* **WHAT TO DO**: Work out how many lines in the data below include "dinamica", then reply with that number only.

Pictures paired with source code
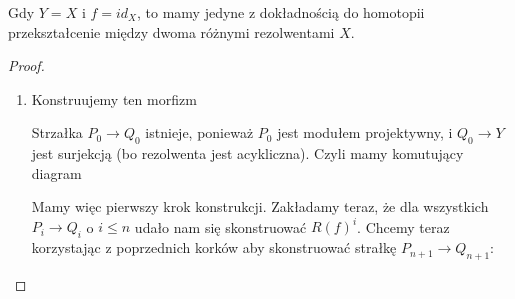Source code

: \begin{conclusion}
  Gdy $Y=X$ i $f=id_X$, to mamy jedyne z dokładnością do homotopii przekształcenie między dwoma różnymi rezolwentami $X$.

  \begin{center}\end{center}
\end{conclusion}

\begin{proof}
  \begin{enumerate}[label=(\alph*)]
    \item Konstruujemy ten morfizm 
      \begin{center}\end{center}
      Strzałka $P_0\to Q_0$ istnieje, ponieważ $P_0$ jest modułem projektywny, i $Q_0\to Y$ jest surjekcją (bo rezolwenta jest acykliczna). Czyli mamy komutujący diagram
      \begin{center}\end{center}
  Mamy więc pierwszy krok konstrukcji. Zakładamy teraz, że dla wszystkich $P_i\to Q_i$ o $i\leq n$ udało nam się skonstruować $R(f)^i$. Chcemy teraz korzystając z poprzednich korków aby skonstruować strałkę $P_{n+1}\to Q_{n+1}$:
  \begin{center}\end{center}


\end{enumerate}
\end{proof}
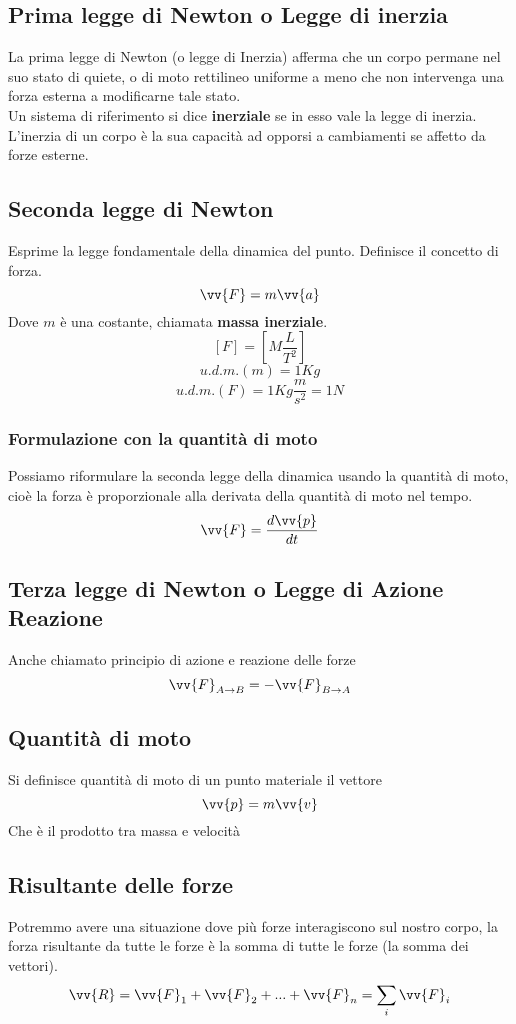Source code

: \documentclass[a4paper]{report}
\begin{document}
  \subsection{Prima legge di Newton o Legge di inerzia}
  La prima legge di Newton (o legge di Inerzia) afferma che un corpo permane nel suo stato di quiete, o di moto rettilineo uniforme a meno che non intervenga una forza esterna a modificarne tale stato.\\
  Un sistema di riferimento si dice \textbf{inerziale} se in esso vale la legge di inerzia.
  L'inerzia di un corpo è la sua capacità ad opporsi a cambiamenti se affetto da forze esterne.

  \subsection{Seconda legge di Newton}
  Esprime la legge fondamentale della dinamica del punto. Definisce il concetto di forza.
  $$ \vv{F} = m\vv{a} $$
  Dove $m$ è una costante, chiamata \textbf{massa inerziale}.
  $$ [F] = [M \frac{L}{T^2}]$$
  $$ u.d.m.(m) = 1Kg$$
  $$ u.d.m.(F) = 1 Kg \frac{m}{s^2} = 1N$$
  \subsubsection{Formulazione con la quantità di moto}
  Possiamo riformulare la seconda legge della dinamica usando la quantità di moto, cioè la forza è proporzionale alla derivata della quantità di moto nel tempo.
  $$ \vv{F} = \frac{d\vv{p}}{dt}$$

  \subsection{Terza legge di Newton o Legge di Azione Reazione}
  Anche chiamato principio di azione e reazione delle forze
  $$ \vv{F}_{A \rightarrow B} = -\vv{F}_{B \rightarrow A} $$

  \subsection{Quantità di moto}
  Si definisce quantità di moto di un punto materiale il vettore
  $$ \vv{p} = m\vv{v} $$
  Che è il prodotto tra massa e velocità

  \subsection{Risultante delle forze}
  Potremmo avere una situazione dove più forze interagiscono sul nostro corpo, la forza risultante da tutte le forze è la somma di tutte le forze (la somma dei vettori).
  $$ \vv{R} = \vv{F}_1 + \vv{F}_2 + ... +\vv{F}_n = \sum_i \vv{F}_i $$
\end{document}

* **OUTPUT FOR THIS EXERCISE**: 2